***** Information given *****

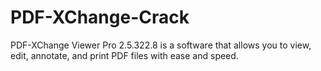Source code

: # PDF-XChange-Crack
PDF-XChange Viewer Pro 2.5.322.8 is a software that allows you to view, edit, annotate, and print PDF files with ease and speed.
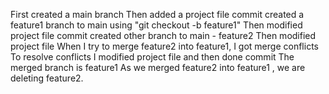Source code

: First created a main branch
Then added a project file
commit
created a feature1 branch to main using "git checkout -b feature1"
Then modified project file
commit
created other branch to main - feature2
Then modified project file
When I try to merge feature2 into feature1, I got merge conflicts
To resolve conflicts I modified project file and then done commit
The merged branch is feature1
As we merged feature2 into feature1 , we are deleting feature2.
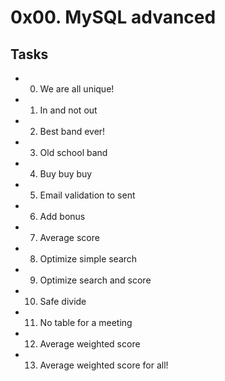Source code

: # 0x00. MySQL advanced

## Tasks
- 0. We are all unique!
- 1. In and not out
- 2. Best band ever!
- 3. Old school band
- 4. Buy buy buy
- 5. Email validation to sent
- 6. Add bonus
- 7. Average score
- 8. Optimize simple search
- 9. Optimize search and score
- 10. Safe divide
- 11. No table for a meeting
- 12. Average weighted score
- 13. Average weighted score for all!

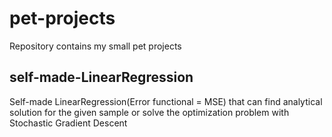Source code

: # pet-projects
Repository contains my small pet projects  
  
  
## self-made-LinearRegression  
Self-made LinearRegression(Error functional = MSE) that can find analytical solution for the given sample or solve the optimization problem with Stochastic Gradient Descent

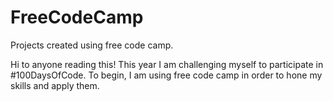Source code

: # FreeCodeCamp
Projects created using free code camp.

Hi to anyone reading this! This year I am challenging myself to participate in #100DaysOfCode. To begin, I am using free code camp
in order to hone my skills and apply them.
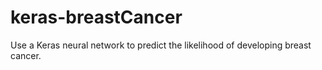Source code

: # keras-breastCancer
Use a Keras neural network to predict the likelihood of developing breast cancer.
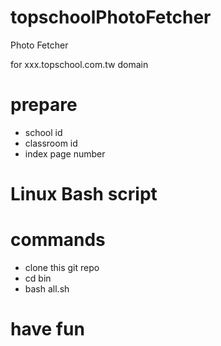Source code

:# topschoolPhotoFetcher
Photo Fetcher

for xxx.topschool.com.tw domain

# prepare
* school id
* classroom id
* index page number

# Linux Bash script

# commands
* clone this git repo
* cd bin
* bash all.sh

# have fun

*****

## Exercise aim
Exactly the lines from the one with "# Linux Bash script" through the final line of the entries are to be returned, both ends included.

## Answer space
# Linux Bash script

# commands
* clone this git repo
* cd bin
* bash all.sh

# have fun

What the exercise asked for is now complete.